Vatican played key role in US-Cuba rapprochement, says Obama

(Photo: REUTERS / Doug Mills / Pool)U.S. President Barack Obama announces a shift in policy toward Cuba while delivering an address to the nation from the Cabinet Room of the White House in Washington, December 17, 2014.The shift in policy follows Cuba's release of American aid worker Alan Gross after five years in prison in a reported prisoner exchange with Havana.

Pope Francis played a key role in brokering a deal to open relations between the United States and Cuba after more than half a century of hostility says the president of the United States.

President Barack Obama thanked the Pope on Wednesday for his role in opening up of Washington's relations with Havana and the release of U.S. citizen Alan Gross from Cuban custody.

"His Holiness Pope Francis issued a personal appeal to me and to Cuba's president, Raúl Castro, urging us to resolve Alan's case and to address Cuba's interests in the release of three Cuban agents, who've been jailed in the United States for over 15 years," Obama said.
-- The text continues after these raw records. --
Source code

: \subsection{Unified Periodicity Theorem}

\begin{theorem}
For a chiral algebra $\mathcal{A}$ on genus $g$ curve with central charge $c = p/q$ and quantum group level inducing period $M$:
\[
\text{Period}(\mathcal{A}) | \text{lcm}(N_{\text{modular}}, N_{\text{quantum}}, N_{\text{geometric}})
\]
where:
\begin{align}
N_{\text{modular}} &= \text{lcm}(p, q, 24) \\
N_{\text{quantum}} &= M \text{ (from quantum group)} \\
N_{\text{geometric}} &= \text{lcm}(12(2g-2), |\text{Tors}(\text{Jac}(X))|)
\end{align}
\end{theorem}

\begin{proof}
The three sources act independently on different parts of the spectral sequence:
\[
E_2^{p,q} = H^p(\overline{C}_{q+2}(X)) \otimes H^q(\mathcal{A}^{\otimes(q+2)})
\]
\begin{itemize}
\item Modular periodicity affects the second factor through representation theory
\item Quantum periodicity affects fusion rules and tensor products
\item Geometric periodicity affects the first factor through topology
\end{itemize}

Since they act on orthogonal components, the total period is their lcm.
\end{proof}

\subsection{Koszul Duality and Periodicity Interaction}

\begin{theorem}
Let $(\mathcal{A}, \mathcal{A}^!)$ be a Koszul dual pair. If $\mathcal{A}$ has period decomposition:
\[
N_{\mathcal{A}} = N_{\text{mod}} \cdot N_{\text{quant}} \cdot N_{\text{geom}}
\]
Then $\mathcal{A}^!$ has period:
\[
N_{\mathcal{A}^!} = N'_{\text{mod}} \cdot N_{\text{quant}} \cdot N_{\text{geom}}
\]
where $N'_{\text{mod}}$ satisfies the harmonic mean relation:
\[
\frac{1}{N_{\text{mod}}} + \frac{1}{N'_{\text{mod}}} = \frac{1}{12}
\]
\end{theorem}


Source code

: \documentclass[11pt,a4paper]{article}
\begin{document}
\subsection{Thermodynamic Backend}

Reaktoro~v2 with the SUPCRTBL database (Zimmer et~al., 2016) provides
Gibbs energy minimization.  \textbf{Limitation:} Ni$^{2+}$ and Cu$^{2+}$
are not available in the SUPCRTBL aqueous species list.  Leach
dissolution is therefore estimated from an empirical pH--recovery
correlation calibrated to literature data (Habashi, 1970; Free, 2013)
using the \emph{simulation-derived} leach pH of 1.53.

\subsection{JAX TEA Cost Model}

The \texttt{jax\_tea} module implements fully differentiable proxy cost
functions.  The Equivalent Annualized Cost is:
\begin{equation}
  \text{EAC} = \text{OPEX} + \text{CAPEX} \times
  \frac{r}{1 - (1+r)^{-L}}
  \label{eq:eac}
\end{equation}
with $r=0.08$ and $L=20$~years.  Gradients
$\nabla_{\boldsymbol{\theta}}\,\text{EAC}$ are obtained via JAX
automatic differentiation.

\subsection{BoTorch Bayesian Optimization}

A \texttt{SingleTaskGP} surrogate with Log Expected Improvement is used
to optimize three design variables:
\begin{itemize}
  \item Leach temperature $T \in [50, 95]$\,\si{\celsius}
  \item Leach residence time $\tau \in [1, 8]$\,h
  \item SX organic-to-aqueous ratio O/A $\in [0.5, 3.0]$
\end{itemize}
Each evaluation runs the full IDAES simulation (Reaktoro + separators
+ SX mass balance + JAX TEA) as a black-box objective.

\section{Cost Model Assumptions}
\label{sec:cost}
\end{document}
A senior U.S. administration official said that the appeal from the Pope was "very rare" and unprecedented, Time Magazine reported.

"The move is perhaps Pope Francis' boldest foreign policy move yet," Time commented.

For his part Pope Francis congratulated the governments of the United States and Cuba, as they announced the two countries will start talks on resuming diplomatic relations.

A statement from the Vatican Secretariat of State said that in recent months the Pope had written to both Cuban President Raul Castro and U.S. President Barack Obama, inviting them to "resolve humanitarian questions of common interest."

"The Holy See will continue to assure its support for initiatives which both nations will undertake to strengthen their bilateral relations and promote the well-being of their respective citizens," the statement said.

Although some Catholic activists have been persecuted in Cuba the Vatican has over a number of papacies sought to foster relations with the communist State.

Pew Research Center says that more than half the Cuban population is Catholic.

In 1998, Pope John Paul II became the first pope to visit Cuba. Then, Pope Benedict XVI visited Cuba in 2012. During that visit he urged Cuba to "build a renewed and open society, a better society, one more worthy of humanity and which better reflects the goodness of God."